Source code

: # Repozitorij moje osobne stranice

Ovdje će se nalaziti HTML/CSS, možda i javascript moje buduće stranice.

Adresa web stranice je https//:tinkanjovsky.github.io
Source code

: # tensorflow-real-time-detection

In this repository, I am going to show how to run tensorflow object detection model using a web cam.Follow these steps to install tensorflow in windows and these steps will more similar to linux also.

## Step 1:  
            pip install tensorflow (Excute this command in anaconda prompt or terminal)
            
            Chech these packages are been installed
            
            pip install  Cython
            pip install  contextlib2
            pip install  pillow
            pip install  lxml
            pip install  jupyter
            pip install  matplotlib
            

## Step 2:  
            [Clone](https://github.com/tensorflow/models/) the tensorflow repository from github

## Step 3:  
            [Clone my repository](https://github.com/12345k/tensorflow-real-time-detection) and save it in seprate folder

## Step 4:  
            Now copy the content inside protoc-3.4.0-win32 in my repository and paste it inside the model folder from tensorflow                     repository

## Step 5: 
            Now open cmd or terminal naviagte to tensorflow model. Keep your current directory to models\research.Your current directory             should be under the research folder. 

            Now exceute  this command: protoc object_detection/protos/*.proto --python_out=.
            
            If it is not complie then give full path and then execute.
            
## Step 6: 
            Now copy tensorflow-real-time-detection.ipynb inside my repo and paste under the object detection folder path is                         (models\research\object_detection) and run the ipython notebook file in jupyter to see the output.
--
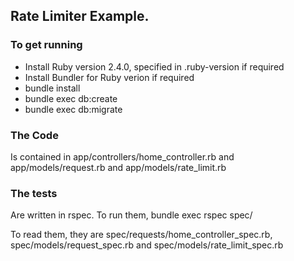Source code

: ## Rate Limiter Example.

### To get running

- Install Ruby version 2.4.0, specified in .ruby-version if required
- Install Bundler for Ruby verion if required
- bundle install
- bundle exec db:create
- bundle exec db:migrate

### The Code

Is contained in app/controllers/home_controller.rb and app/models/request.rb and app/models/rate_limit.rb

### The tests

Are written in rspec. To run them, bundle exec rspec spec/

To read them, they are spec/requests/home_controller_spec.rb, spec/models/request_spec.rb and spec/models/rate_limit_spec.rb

- [Work to be completed]: Reproduce exactly, and only, the part of the listing above that begins at the line with "- bundle exec db:create" and goes on through the line with "To read them, they".

- [Written solution]:
- bundle exec db:create
- bundle exec db:migrate

### The Code

Is contained in app/controllers/home_controller.rb and app/models/request.rb and app/models/rate_limit.rb

### The tests

Are written in rspec. To run them, bundle exec rspec spec/

To read them, they are spec/requests/home_controller_spec.rb, spec/models/request_spec.rb and spec/models/rate_limit_spec.rb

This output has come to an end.